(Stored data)
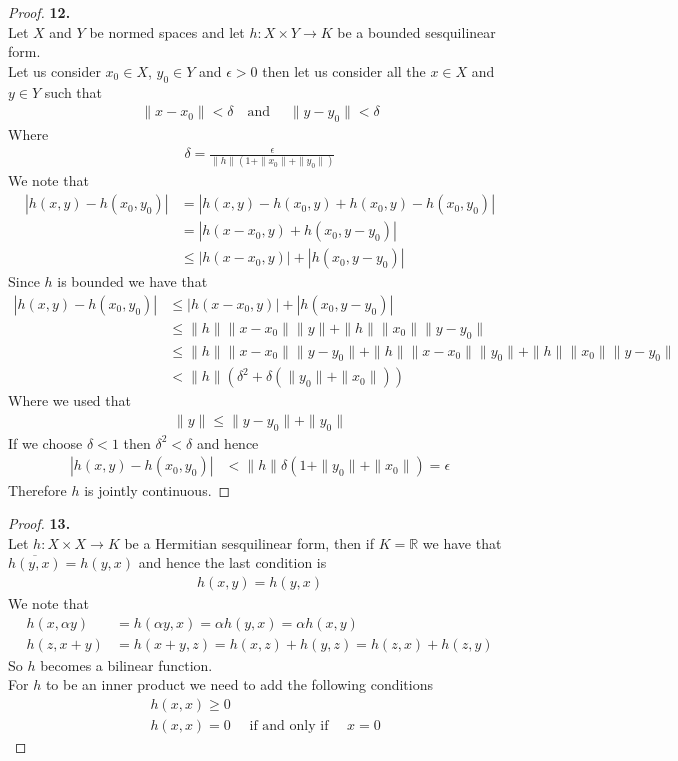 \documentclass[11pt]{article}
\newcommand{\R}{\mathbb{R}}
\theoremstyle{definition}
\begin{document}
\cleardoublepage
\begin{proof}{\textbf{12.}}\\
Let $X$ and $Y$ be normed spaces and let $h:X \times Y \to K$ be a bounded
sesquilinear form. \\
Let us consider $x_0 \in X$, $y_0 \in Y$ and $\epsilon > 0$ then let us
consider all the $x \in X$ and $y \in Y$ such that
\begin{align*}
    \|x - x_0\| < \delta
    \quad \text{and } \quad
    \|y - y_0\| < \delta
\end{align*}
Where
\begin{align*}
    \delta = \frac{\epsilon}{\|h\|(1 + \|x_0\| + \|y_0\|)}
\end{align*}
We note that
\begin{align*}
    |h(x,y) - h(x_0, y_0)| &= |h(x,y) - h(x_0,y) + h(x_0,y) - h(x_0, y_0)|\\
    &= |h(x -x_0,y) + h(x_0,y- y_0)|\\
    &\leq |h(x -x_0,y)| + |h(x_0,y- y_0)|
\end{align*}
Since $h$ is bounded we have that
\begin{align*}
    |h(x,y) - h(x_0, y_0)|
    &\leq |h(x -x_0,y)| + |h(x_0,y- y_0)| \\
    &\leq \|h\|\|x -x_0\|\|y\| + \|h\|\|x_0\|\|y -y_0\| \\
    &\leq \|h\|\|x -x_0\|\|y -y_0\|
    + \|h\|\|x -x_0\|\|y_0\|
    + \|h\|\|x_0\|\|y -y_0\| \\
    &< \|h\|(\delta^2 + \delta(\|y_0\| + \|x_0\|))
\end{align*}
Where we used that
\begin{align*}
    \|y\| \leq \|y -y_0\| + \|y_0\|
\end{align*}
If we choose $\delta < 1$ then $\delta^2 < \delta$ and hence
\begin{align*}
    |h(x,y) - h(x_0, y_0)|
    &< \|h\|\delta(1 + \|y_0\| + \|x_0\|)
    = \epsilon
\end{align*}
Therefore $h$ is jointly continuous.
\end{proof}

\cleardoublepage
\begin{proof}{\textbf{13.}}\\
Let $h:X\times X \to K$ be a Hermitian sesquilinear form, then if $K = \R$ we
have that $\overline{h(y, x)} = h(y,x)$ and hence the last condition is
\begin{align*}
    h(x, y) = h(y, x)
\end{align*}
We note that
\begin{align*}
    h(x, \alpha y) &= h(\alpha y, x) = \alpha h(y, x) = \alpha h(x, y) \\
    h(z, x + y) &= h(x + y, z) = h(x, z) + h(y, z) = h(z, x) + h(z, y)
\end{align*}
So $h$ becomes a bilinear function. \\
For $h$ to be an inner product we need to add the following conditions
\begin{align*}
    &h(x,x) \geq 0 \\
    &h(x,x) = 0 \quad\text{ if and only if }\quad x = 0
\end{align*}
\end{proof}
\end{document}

==

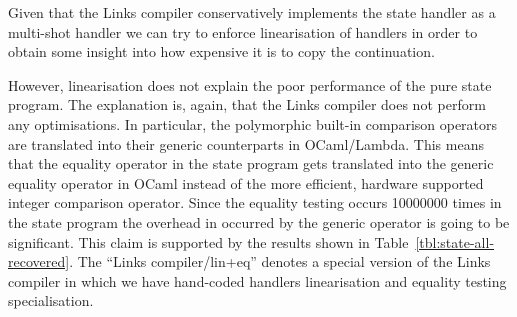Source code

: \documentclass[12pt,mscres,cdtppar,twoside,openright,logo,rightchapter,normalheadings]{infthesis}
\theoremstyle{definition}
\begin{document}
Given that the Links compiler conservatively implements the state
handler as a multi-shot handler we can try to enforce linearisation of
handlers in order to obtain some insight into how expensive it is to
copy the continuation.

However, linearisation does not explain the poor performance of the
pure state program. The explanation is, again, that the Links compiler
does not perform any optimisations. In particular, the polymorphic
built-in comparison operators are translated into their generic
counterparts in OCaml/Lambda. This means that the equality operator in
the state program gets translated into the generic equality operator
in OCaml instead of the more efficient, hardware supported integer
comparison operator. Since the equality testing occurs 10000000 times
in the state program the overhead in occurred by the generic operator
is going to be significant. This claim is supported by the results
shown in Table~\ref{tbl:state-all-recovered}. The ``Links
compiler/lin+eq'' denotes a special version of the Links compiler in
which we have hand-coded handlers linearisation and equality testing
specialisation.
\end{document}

--

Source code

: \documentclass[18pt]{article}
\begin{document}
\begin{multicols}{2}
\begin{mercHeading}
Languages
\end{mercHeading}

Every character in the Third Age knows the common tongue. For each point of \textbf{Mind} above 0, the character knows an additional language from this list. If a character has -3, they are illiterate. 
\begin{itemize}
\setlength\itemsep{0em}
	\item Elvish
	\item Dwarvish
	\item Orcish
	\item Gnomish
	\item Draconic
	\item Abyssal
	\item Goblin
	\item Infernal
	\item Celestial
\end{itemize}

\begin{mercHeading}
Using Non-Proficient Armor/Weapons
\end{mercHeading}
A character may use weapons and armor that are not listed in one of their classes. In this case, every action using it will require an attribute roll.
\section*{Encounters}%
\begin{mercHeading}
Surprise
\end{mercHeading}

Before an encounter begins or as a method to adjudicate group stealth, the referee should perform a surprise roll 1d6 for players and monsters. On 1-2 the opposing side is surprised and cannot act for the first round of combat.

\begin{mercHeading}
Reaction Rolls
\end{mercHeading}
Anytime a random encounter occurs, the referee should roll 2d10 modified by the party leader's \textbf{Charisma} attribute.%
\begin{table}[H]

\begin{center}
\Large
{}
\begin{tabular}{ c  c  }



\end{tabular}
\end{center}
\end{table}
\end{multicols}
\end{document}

Work task: Search the entries above for the string "OCaml". Copy each line that holds it.

Solution below:
counterparts in OCaml/Lambda. This means that the equality operator in
in OCaml instead of the more efficient, hardware supported integer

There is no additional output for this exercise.